[source: Illawarramercury]
Content warning: this story contains descriptions of rape, murder, and assault.
In December of 2018, Grace Millane, who had graduated from the UK’s University of Lincoln three months earlier, embarked on a backpacking trip, first to South America and then to New Zealand, where she has been travelling alone for roughly two weeks before she went missing.
She was later found stuffed in a suitcase and buried outside Auckland.
CCTV footage showed that Millane (below) had willingly accompanied the man who killed her (unnamed for legal reasons) to his hotel room.
There he strangled her before taking pictures of her body and watching pornography.
He claimed in court that she had died accidentally during sex.
The evidence told a different story, reports Mashable.
Three medical experts confirmed that Millane’s death would have required unrelenting physical pressure and strength for five to 10 minutes. Because this defence was used, Millane’s parents were forced to listen to graphic claims about their daughter’s private life in court.
Her mother cried and held her head in her hands as details of Millane’s sex life and the night of her murder were read out and analysed in court.
This case, alongside the murders of 60 UK women who’ve been killed by men using the words “rough sex” or “sex game gone wrong” as a defence, has been brought to the attention of the Home Office
The Home Office has now said it would be looking into the inclusion of “rough sex” laws in the new Domestic Abuse Bill for England and Wales.
The possibility of legislation coming into force to prevent this defence being used is now looking hopeful. At the Public Bill Committee in parliament, MPs discussed amendments to the Domestic Abuse bill to end rough sex defences, which have gained the cross-party support of over 80 MPs.
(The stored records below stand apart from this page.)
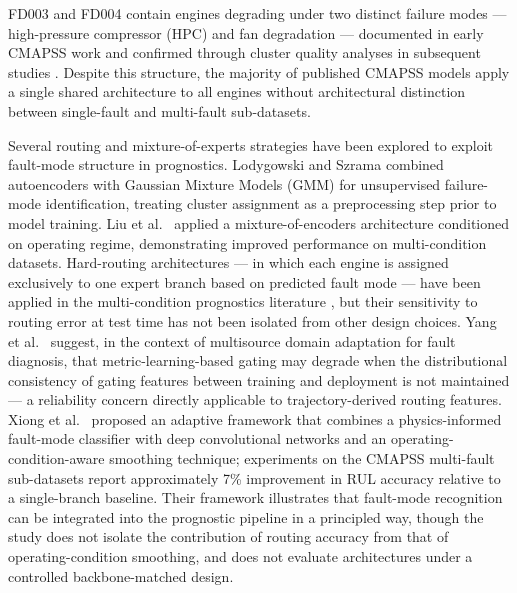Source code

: \documentclass[preprint,10pt]{elsarticle}
\begin{document}
FD003 and FD004 contain engines degrading under two distinct failure modes --- high-pressure compressor (HPC) and fan degradation --- documented in early CMAPSS work \cite{ref07} and confirmed through cluster quality analyses in subsequent studies \cite{ref35,ref36}. Despite this structure, the majority of published CMAPSS models apply a single shared architecture to all engines without architectural distinction between single-fault and multi-fault sub-datasets.

Several routing and mixture-of-experts strategies have been explored to exploit fault-mode structure in prognostics. Lodygowski and Szrama \cite{ref31} combined autoencoders with Gaussian Mixture Models (GMM) for unsupervised failure-mode identification, treating cluster assignment as a preprocessing step prior to model training. Liu et al.\ \cite{ref32} applied a mixture-of-encoders architecture conditioned on operating regime, demonstrating improved performance on multi-condition datasets. Hard-routing architectures --- in which each engine is assigned exclusively to one expert branch based on predicted fault mode --- have been applied in the multi-condition prognostics literature \cite{ref30}, but their sensitivity to routing error at test time has not been isolated from other design choices. Yang et al.\ \cite{ref44} suggest, in the context of multisource domain adaptation for fault diagnosis, that metric-learning-based gating may degrade when the distributional consistency of gating features between training and deployment is not maintained --- a reliability concern directly applicable to trajectory-derived routing features. Xiong et al.\ \cite{ref53} proposed an adaptive framework that combines a physics-informed fault-mode classifier with deep convolutional networks and an operating-condition-aware smoothing technique; experiments on the CMAPSS multi-fault sub-datasets report approximately 7\% improvement in RUL accuracy relative to a single-branch baseline. Their framework illustrates that fault-mode recognition can be integrated into the prognostic pipeline in a principled way, though the study does not isolate the contribution of routing accuracy from that of operating-condition smoothing, and does not evaluate architectures under a controlled backbone-matched design.
\end{document}

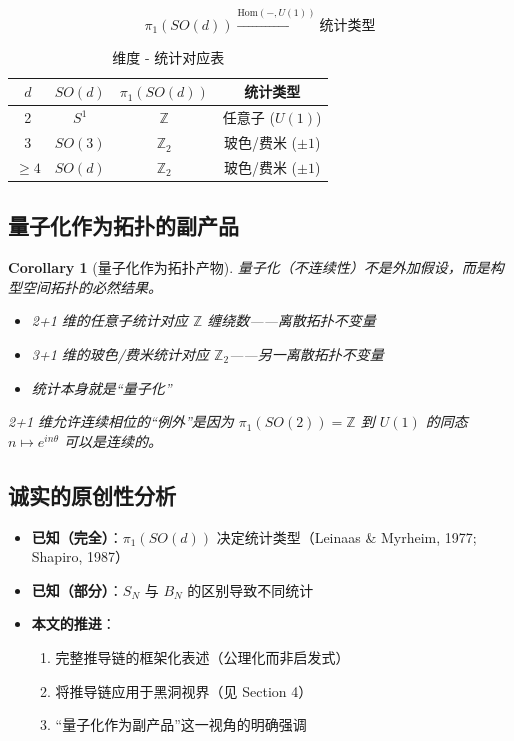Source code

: \documentclass[11pt,a4paper]{article}
\newtheorem{corollary}{Corollary}[section]
\begin{document}
\begin{equation}
\pi_1(SO(d)) \xrightarrow{\text{Hom}(-,U(1))} \text{统计类型}
\end{equation}

\begin{table}[h]
\centering
\begin{tabular}{c c c c}
\hline
$d$ & $SO(d)$ & $\pi_1(SO(d))$ & 统计类型 \\ \hline
2 & $S^1$ & $\mathbb{Z}$ & 任意子 ($U(1)$) \\
3 & $SO(3)$ & $\mathbb{Z}_2$ & 玻色/费米 ($\pm 1$) \\
$\geq 4$ & $SO(d)$ & $\mathbb{Z}_2$ & 玻色/费米 ($\pm 1$) \\ \hline
\end{tabular}
\caption{维度 - 统计对应表}
\end{table}

\subsection{量子化作为拓扑的副产品}

\begin{corollary}[量子化作为拓扑产物]
量子化（不连续性）不是外加假设，而是构型空间拓扑的必然结果。

\begin{itemize}
\item 2+1 维的任意子统计对应 $\mathbb{Z}$ 缠绕数——离散拓扑不变量
\item 3+1 维的玻色/费米统计对应 $\mathbb{Z}_2$——另一离散拓扑不变量
\item 统计本身就是``量子化''
\end{itemize}

2+1 维允许连续相位的``例外''是因为 $\pi_1(SO(2)) = \mathbb{Z}$ 到
$U(1)$ 的同态 $n \mapsto e^{in\theta}$ 可以是连续的。
\end{corollary}

\subsection{诚实的原创性分析}

\begin{itemize}
\item \textbf{已知（完全）}：$\pi_1(SO(d))$ 决定统计类型（Leinaas \& Myrheim, 1977; Shapiro, 1987）
\item \textbf{已知（部分）}：$S_N$ 与 $B_N$ 的区别导致不同统计
\item \textbf{本文的推进}：
\begin{enumerate}
\item 完整推导链的框架化表述（公理化而非启发式）
\item 将推导链应用于黑洞视界（见 Section 4）
\item ``量子化作为副产品''这一视角的明确强调
\end{enumerate}
\end{itemize}
\end{document}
Alex Chalk told MPs the government would work to outlaw this defence, and we can expect amendments on this matter within the next few weeks.
Chalk also said it was “unconscionable for a defendant to say that the death of a woman — and it is almost invariably a woman — is justified, excusable, or legally defensible, because that woman had engaged in violent and harmful sexual activity, which resulted in her death, simply because she consented.”
Citing his own experience as a defence and prosecution barrister, he said “your job as a defence advocate is to exploit whatever wiggle room there is in the law – our job here is to close that down.”
Over the past five years, seven of the 17 murders tried in courts resulted in defendants being found ‘not guilty’ or sentenced for manslaughter, and cases of death by strangulation in the UK have risen by 90% over the last decade.
In New Zealand, Grace Millane’s killer has been sentenced to life in prison with a minimum non-parole period of 17 years.